Selecting the ingredients to make sourdough
Many sourdough bread recipes only use flour, water, salt and sourdough. If you cultivate your starter correctly there is no reason to make sourdough bread more complicated. It’ll taste fantastic without adding anything else. Selecting the right flour, water and salt can make a difference.
What flour should I use for making sourdough?
Bread flour in the region of 11-12.5% protein is ideal. Lower protein or all-purpose flour can be used providing the bread is made slowly. High protein flour (12.5-13.5%) is ideal for building your starter as they contain more ash minerals to feed the active levain.
If the flour is extra high strength for baking, 14% upwards, the bread can sometimes be dense and chewy. Organic flour has more bacteria which will speed up the rate of fermentation and develop a stronger depth of flavour – but it isn’t essential.
One of my favourite tips that I share in the Sourdough Starter Is Not Rising troubleshooting post is to add some wholemeal or rye flour along with white flour to a starter. The extra minerals and bacteria enhance the lactic acid to create a stronger starter.
When it comes to baking, a dough made with white flour is easier to start off. It’ll rise better in the oven and is more forgiving. Whole grain flours such as wholemeal, spelt and rye makes excellent and healthy sourdough bread, but master how to make white sourdough loaves to start with.
Does tap water work in sourdough?
Tap water is all I ever use in my bread making. If you have high quantities of chlorine in your water it can kill the helpful bacteria and slow down your yeast production. If you believe this to be the case, try a change to bottled.
The temperature of the water should be cool, if it’s really warm, ice-cold water can be used and if the room is overly cold, it is best to use warmer water.
Which salt should I use?
I use sea or kosher salt in most of my bread, preferably small grains if you find them without any additives. Table salt contains anti-caking agents which can affect the structure of the bread. I personally have never noticed a difference when I’ve used table salt, I just prefer to keep my ingredients as clean as possible.
Sourdough beginner FAQ’s
How long does it take to learn how to make sourdough bread?
Some bakers master baking sourdough on their first attempt. But this is rare so if you give it a go and it doesn’t work out the first time, don’t let it put you off. To help you there are several articles in this sourdough section that will accelerate your theory and practical knowledge of sourdough.
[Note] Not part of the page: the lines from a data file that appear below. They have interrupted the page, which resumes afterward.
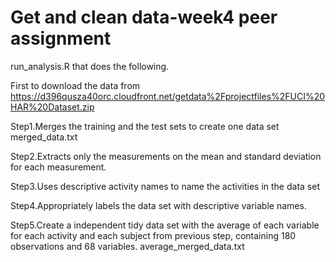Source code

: # Get and clean data-week4 peer assignment 

run_analysis.R that does the following.

First to download the data from https://d396qusza40orc.cloudfront.net/getdata%2Fprojectfiles%2FUCI%20HAR%20Dataset.zip

Step1.Merges the training and the test sets to create one data set merged_data.txt

Step2.Extracts only the measurements on the mean and standard deviation for each measurement.

Step3.Uses descriptive activity names to name the activities in the data set

Step4.Appropriately labels the data set with descriptive variable names.

Step5.Create a independent tidy data set with the average of each variable for each activity and each subject from previous step, containing 180 observations and 68 variables. average_merged_data.txt


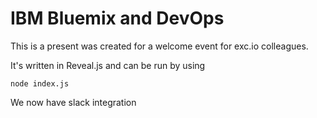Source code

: # IBM Bluemix and DevOps

This is a present was created for a welcome event for exc.io colleagues.

It's written in Reveal.js and can be run by using 

    node index.js
    
We now have slack integration
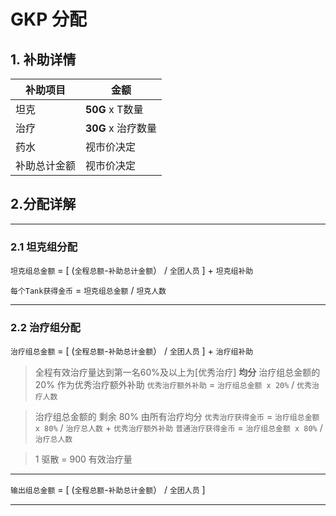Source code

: # GKP 分配

## 1. 补助详情
|  **补助项目** |  **金额** |
| ------------ | ------------ |
|  坦克  | **50G** x T数量 |
| 治疗 | **30G** x 治疗数量 |
| 药水  |  视市价决定 |
| 补助总计金额  |  视市价决定 |


## 2.分配详解
------------
### 2.1 坦克组分配
`坦克组总金额` = [ (`全程总额`-`补助总计金额`） / `全团人员` ]  + `坦克组补助` 

`每个Tank获得金币` =  `坦克组总金额` / `坦克人数`

------------

### 2.2 治疗组分配
`治疗组总金额` = [ (`全程总额`-`补助总计金额`） / `全团人员` ]  + `治疗组补助`

> 全程有效治疗量达到第一名60%及以上为[优秀治疗] **均分** 治疗组总金额的 20% 作为优秀治疗额外补助
`优秀治疗额外补助` = `治疗组总金额 x 20%` / `优秀治疗人数`

> 治疗组总金额的 剩余 80% 由所有治疗均分
`优秀治疗获得金币` = `治疗组总金额 x 80%` / `治疗总人数` + `优秀治疗额外补助`
`普通治疗获得金币` = `治疗组总金额 x 80%` / `治疗总人数`

> 1 驱散 = 900 有效治疗量
------------


`输出组总金额` = [ (`全程总额`-`补助总计金额`） / `全团人员` ]

------------

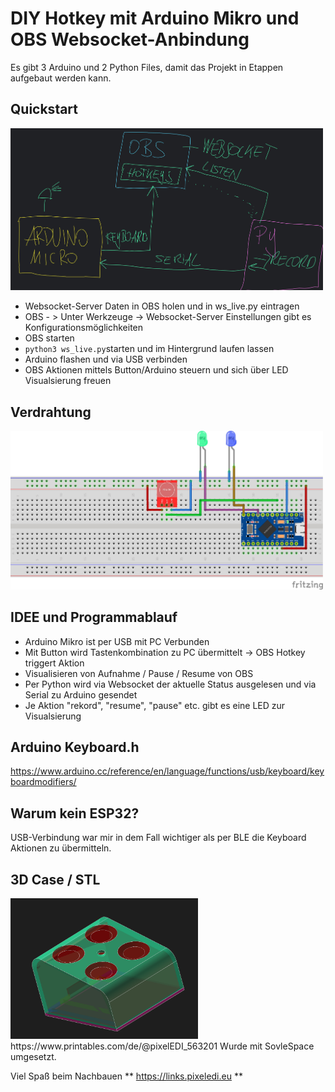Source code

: # DIY Hotkey mit Arduino Mikro und OBS Websocket-Anbindung

Es gibt 3 Arduino und 2 Python Files, damit das Projekt in Etappen aufgebaut werden kann.

## Quickstart
<img src="pics/obshotkey_kommunikation.jpg" width="500" />

* Websocket-Server Daten in OBS holen und in ws_live.py eintragen
* OBS - > Unter Werkzeuge -> Websocket-Server Einstellungen gibt es Konfigurationsmöglichkeiten
* OBS starten
* `python3 ws_live.py`starten und im Hintergrund laufen lassen
* Arduino flashen und via USB verbinden
* OBS Aktionen mittels Button/Arduino steuern und sich über LED Visualsierung freuen

## Verdrahtung
<img src="pics/Verdrahtung_Hotkey_Steckplatine.jpg" width="500" />

## IDEE und Programmablauf
* Arduino Mikro ist per USB mit PC Verbunden
* Mit Button wird Tastenkombination zu PC übermittelt -> OBS Hotkey triggert Aktion
* Visualisieren von Aufnahme / Pause / Resume von OBS
* Per Python wird via Websocket der aktuelle Status ausgelesen und via Serial zu Arduino gesendet
* Je Aktion "rekord", "resume", "pause" etc. gibt es eine LED zur Visualsierung

## Arduino Keyboard.h 
https://www.arduino.cc/reference/en/language/functions/usb/keyboard/keyboardmodifiers/

## Warum kein ESP32?
USB-Verbindung war mir in dem Fall wichtiger als per BLE die Keyboard Aktionen zu übermitteln. 

## 3D Case / STL
<img src="pics/3dcasehotkey.png" width="300" />
https://www.printables.com/de/@pixelEDI_563201
Wurde mit SovleSpace umgesetzt.

Viel Spaß beim Nachbauen
** https://links.pixeledi.eu **
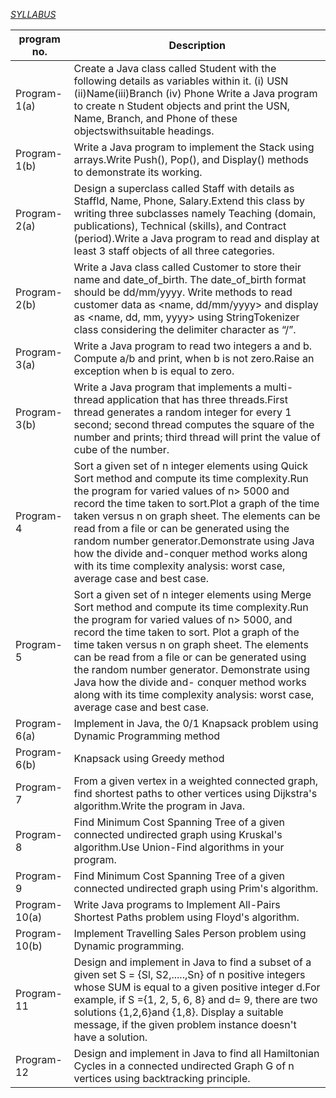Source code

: [*SYLLABUS*](https://github.com/sharansk792000/VTU-Lab-Material/blob/master/sem-4/information_science/ADA/README.md)

| program no. | Description |
| --- | --- |
|Program-1(a)|Create a Java class called Student with the following details as variables within it. (i) USN (ii)Name(iii)Branch (iv) Phone Write a Java program to create n Student objects and print the USN, Name, Branch, and Phone of these objectswithsuitable headings.|
|Program-1(b)|Write a Java program to implement the Stack using arrays.Write Push(), Pop(), and Display() methods to demonstrate its working. |
|Program-2(a)|Design a superclass called Staff  with details as StaffId, Name, Phone, Salary.Extend this class by writing three subclasses namely Teaching (domain, publications), Technical (skills), and Contract (period).Write a Java program to read and display at least 3 staff objects of all three categories.  |
|Program-2(b) | Write a Java class called Customer  to store their name and date_of_birth. The date_of_birth format should be dd/mm/yyyy. Write methods to read customer data as <name, dd/mm/yyyy> and display as <name, dd, mm, yyyy> using StringTokenizer class considering the delimiter character as “/”. |
|Program-3(a) |Write a Java program to read two integers a and b. Compute a/b and print, when b is not zero.Raise an exception when b is equal to zero.|
|Program-3(b) |Write a Java program that implements a multi-thread application that has three threads.First thread generates a random integer for every 1 second; second thread computes the square of the number and prints; third thread will print the value of cube of the number.|
|Program-4    |Sort a given set of n integer elements using Quick Sort method and compute its time complexity.Run the program for varied values of n> 5000 and record the time taken to sort.Plot a graph of the time taken versus n on graph sheet. The elements can be read from a file or can be generated using the random number generator.Demonstrate using Java how the divide and-conquer method works along with its time complexity analysis: worst case, average case and best case.|
|Program-5    |Sort a given set of n integer elements using Merge Sort method and compute its time complexity.Run the program for varied values of n> 5000, and record the time taken to sort. Plot a graph of the time taken versus n on graph sheet. The elements can be read from a file or can be generated using the random number generator. Demonstrate using Java how the divide and- conquer method works along with its time complexity analysis: worst case, average case and best case.|
|Program-6(a) |Implement in Java, the 0/1 Knapsack problem using Dynamic Programming method|
|Program-6(b) |Knapsack using Greedy method|
|Program-7    |From a given vertex in a weighted connected graph, find shortest paths to other vertices using Dijkstra's algorithm.Write the program in Java.|
|Program-8    |Find Minimum Cost Spanning Tree of a given connected undirected graph using Kruskal's algorithm.Use Union-Find algorithms in your program.|
|Program-9    |Find Minimum Cost Spanning Tree of a given connected undirected graph using Prim's algorithm.|
|Program-10(a)|Write Java programs to Implement All-Pairs Shortest Paths problem using Floyd's algorithm.|
|Program-10(b)|Implement Travelling Sales Person problem using Dynamic programming.|
|Program-11   |Design and implement in Java to find a subset of a given set S = {Sl, S2,.....,Sn} of n positive integers whose SUM is equal to a given positive integer d.For example, if S ={1, 2, 5, 6, 8} and d= 9, there are two solutions {1,2,6}and {1,8}. Display a suitable message, if the given problem instance doesn't have a solution.|
|Program-12   |Design and implement in Java to find all Hamiltonian Cycles in a connected undirected Graph G of n vertices using backtracking principle.|

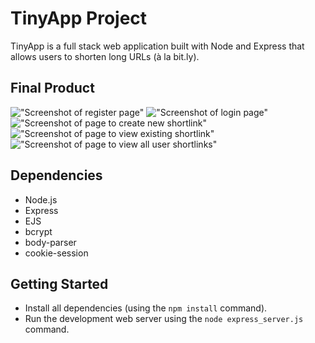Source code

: # TinyApp Project

TinyApp is a full stack web application built with Node and Express that allows users to shorten long URLs (à la bit.ly).

## Final Product

!["Screenshot of register page"](#)
!["Screenshot of login page"](#)
!["Screenshot of page to create new shortlink"](#)
!["Screenshot of page to view existing shortlink"](#)
!["Screenshot of page to view all user shortlinks"](#)

## Dependencies

- Node.js
- Express
- EJS
- bcrypt
- body-parser
- cookie-session

## Getting Started

- Install all dependencies (using the `npm install` command).
- Run the development web server using the `node express_server.js` command.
Most people get something they are happy with after the third or fourth attempt.
Do I have to use the fridge for making sourdough?
Not at all. The reason I use the fridge in many of my sourdough recipes is twofold:
- Cold proofing brings out more flavour in the dough
- The dough can be prepared in the evening, left in the fridge overnight and baked the following day.
Can I use a tin to bake sourdough?
Yes! Sourdough bread baking is usually proofed in a banneton. A baking tin can be used for sandwich-style bread. It will be a little bit denser than yeast made bread, but much more flavoursome.
Can you make sourdough bread in a breadmaker?
Pop all the ingredients in the maker and mix. Leave to rest inside for 5 hours and then commence with the rest of the program and, a breadmaker might do the work for you. But it might not.
Sourdough is unpredictable so I wouldn’t recommend making it in a breadmaker, if you can start each stage manually you might have some joy.
How to store my sourdough bread?
The best way to store sourdough bread is wrapped in a clean tea towel and placed in a cupboard or bread bin. This allows it to breathe a little whilst slowing down the oxygen flow which would make it go stale quickly.